(Stored data)
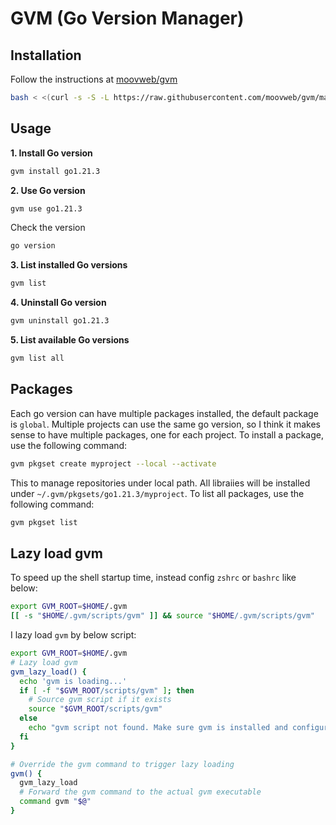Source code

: # GVM (Go Version Manager)

## Installation

Follow the instructions at [moovweb/gvm](https://github.com/moovweb/gvm)

```bash
bash < <(curl -s -S -L https://raw.githubusercontent.com/moovweb/gvm/master/binscripts/gvm-installer)
```

## Usage

**1. Install Go version**

```bash
gvm install go1.21.3
```

**2. Use Go version**

```bash
gvm use go1.21.3
```

Check the version

```bash
go version
```

**3. List installed Go versions**

```bash
gvm list
```

**4. Uninstall Go version**

```bash
gvm uninstall go1.21.3
```

**5. List available Go versions**

```bash
gvm list all
```

## Packages

Each go version can have multiple packages installed, the default package is `global`. Multiple projects can use the same go version, so I think it makes sense to have multiple packages, one for each project. To install a package, use the following command:

```bash
gvm pkgset create myproject --local --activate
```

This to manage repositories under local path. All libraiies will be installed under `~/.gvm/pkgsets/go1.21.3/myproject`. To list all packages, use the following command:

```bash
gvm pkgset list
```

## Lazy load gvm

To speed up the shell startup time, instead config `zshrc` or `bashrc` like below:

```bash
export GVM_ROOT=$HOME/.gvm
[[ -s "$HOME/.gvm/scripts/gvm" ]] && source "$HOME/.gvm/scripts/gvm"
```

I lazy load `gvm` by below script:

```bash
export GVM_ROOT=$HOME/.gvm
# Lazy load gvm
gvm_lazy_load() {
  echo 'gvm is loading...'
  if [ -f "$GVM_ROOT/scripts/gvm" ]; then
    # Source gvm script if it exists
    source "$GVM_ROOT/scripts/gvm"
  else
    echo "gvm script not found. Make sure gvm is installed and configured correctly."
  fi
}

# Override the gvm command to trigger lazy loading
gvm() {
  gvm_lazy_load
  # Forward the gvm command to the actual gvm executable
  command gvm "$@"
}
```
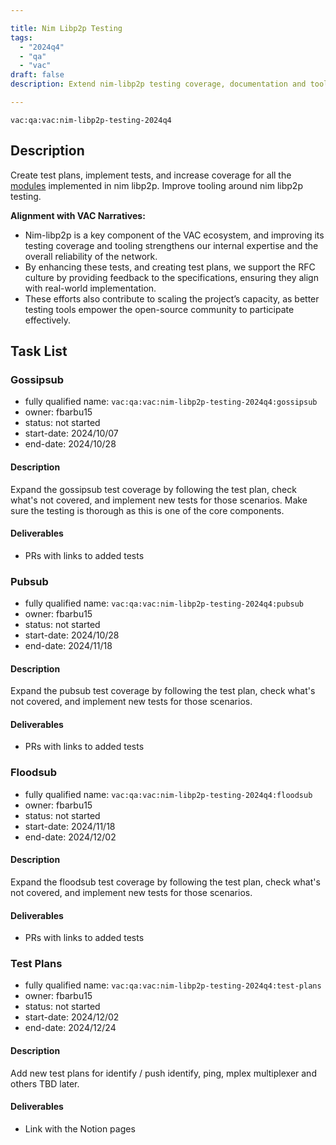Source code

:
 ```yaml
---

title: Nim Libp2p Testing
tags:
  - "2024q4"
  - "qa"
  - "vac"  
draft: false  
description: Extend nim-libp2p testing coverage, documentation and tooling

---
```


`vac:qa:vac:nim-libp2p-testing-2024q4`

## Description
Create test plans, implement tests, and increase coverage for all the [modules](https://github.com/vacp2p/nim-libp2p?tab=readme-ov-file#modules) implemented in nim libp2p. Improve tooling around nim libp2p testing.

**Alignment with VAC Narratives:**
- Nim-libp2p is a key component of the VAC ecosystem, and improving its testing coverage and tooling strengthens our internal expertise and the overall reliability of the network. 
- By enhancing these tests, and creating test plans, we support the RFC culture by providing feedback to the specifications, ensuring they align with real-world implementation.
- These efforts also contribute to scaling the project’s capacity, as better testing tools empower the open-source community to participate effectively.

## Task List

### Gossipsub

* fully qualified name: `vac:qa:vac:nim-libp2p-testing-2024q4:gossipsub`
* owner: fbarbu15
* status: not started
* start-date: 2024/10/07
* end-date: 2024/10/28

#### Description
Expand the gossipsub test coverage by following the test plan, check what's not covered, and implement new tests for those scenarios. Make sure the testing is thorough as this is one of the core components.

#### Deliverables
* PRs with links to added tests

### Pubsub

* fully qualified name: `vac:qa:vac:nim-libp2p-testing-2024q4:pubsub`
* owner: fbarbu15
* status: not started
* start-date: 2024/10/28
* end-date: 2024/11/18

#### Description
Expand the pubsub test coverage by following the test plan, check what's not covered, and implement new tests for those scenarios.

#### Deliverables
* PRs with links to added tests

### Floodsub

* fully qualified name: `vac:qa:vac:nim-libp2p-testing-2024q4:floodsub`
* owner: fbarbu15
* status: not started
* start-date: 2024/11/18
* end-date: 2024/12/02

#### Description
Expand the floodsub test coverage by following the test plan, check what's not covered, and implement new tests for those scenarios.

#### Deliverables
* PRs with links to added tests

### Test Plans

* fully qualified name: `vac:qa:vac:nim-libp2p-testing-2024q4:test-plans`
* owner: fbarbu15
* status: not started
* start-date: 2024/12/02
* end-date: 2024/12/24

#### Description
Add new test plans for identify / push identify, ping, mplex multiplexer and others TBD later.

#### Deliverables
* Link with the Notion pages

■ **Exercise objective**
Please write out every entry exactly, but skip the pictures.

■ **Result of the task**
Source code

: # GVM (Go Version Manager)

## Installation

Follow the instructions at [moovweb/gvm](https://github.com/moovweb/gvm)

```bash
bash < <(curl -s -S -L https://raw.githubusercontent.com/moovweb/gvm/master/binscripts/gvm-installer)
```

## Usage

**1. Install Go version**

```bash
gvm install go1.21.3
```

**2. Use Go version**

```bash
gvm use go1.21.3
```

Check the version

```bash
go version
```

**3. List installed Go versions**

```bash
gvm list
```

**4. Uninstall Go version**

```bash
gvm uninstall go1.21.3
```

**5. List available Go versions**

```bash
gvm list all
```

## Packages

Each go version can have multiple packages installed, the default package is `global`. Multiple projects can use the same go version, so I think it makes sense to have multiple packages, one for each project. To install a package, use the following command:

```bash
gvm pkgset create myproject --local --activate
```

This to manage repositories under local path. All libraiies will be installed under `~/.gvm/pkgsets/go1.21.3/myproject`. To list all packages, use the following command:

```bash
gvm pkgset list
```

## Lazy load gvm

To speed up the shell startup time, instead config `zshrc` or `bashrc` like below:

```bash
export GVM_ROOT=$HOME/.gvm
[[ -s "$HOME/.gvm/scripts/gvm" ]] && source "$HOME/.gvm/scripts/gvm"
```

I lazy load `gvm` by below script:

```bash
export GVM_ROOT=$HOME/.gvm
# Lazy load gvm
gvm_lazy_load() {
  echo 'gvm is loading...'
  if [ -f "$GVM_ROOT/scripts/gvm" ]; then
    # Source gvm script if it exists
    source "$GVM_ROOT/scripts/gvm"
  else
    echo "gvm script not found. Make sure gvm is installed and configured correctly."
  fi
}

# Override the gvm command to trigger lazy loading
gvm() {
  gvm_lazy_load
  # Forward the gvm command to the actual gvm executable
  command gvm "$@"
}
```
Source code

:
 ```yaml
---

title: Nim Libp2p Testing
tags:
  - "2024q4"
  - "qa"
  - "vac"  
draft: false  
description: Extend nim-libp2p testing coverage, documentation and tooling

---
```


`vac:qa:vac:nim-libp2p-testing-2024q4`

## Description
Create test plans, implement tests, and increase coverage for all the [modules](https://github.com/vacp2p/nim-libp2p?tab=readme-ov-file#modules) implemented in nim libp2p. Improve tooling around nim libp2p testing.

**Alignment with VAC Narratives:**
- Nim-libp2p is a key component of the VAC ecosystem, and improving its testing coverage and tooling strengthens our internal expertise and the overall reliability of the network. 
- By enhancing these tests, and creating test plans, we support the RFC culture by providing feedback to the specifications, ensuring they align with real-world implementation.
- These efforts also contribute to scaling the project’s capacity, as better testing tools empower the open-source community to participate effectively.

## Task List

### Gossipsub

* fully qualified name: `vac:qa:vac:nim-libp2p-testing-2024q4:gossipsub`
* owner: fbarbu15
* status: not started
* start-date: 2024/10/07
* end-date: 2024/10/28

#### Description
Expand the gossipsub test coverage by following the test plan, check what's not covered, and implement new tests for those scenarios. Make sure the testing is thorough as this is one of the core components.

#### Deliverables
* PRs with links to added tests

### Pubsub

* fully qualified name: `vac:qa:vac:nim-libp2p-testing-2024q4:pubsub`
* owner: fbarbu15
* status: not started
* start-date: 2024/10/28
* end-date: 2024/11/18

#### Description
Expand the pubsub test coverage by following the test plan, check what's not covered, and implement new tests for those scenarios.

#### Deliverables
* PRs with links to added tests

### Floodsub

* fully qualified name: `vac:qa:vac:nim-libp2p-testing-2024q4:floodsub`
* owner: fbarbu15
* status: not started
* start-date: 2024/11/18
* end-date: 2024/12/02

#### Description
Expand the floodsub test coverage by following the test plan, check what's not covered, and implement new tests for those scenarios.

#### Deliverables
* PRs with links to added tests

### Test Plans

* fully qualified name: `vac:qa:vac:nim-libp2p-testing-2024q4:test-plans`
* owner: fbarbu15
* status: not started
* start-date: 2024/12/02
* end-date: 2024/12/24

#### Description
Add new test plans for identify / push identify, ping, mplex multiplexer and others TBD later.

#### Deliverables
* Link with the Notion pages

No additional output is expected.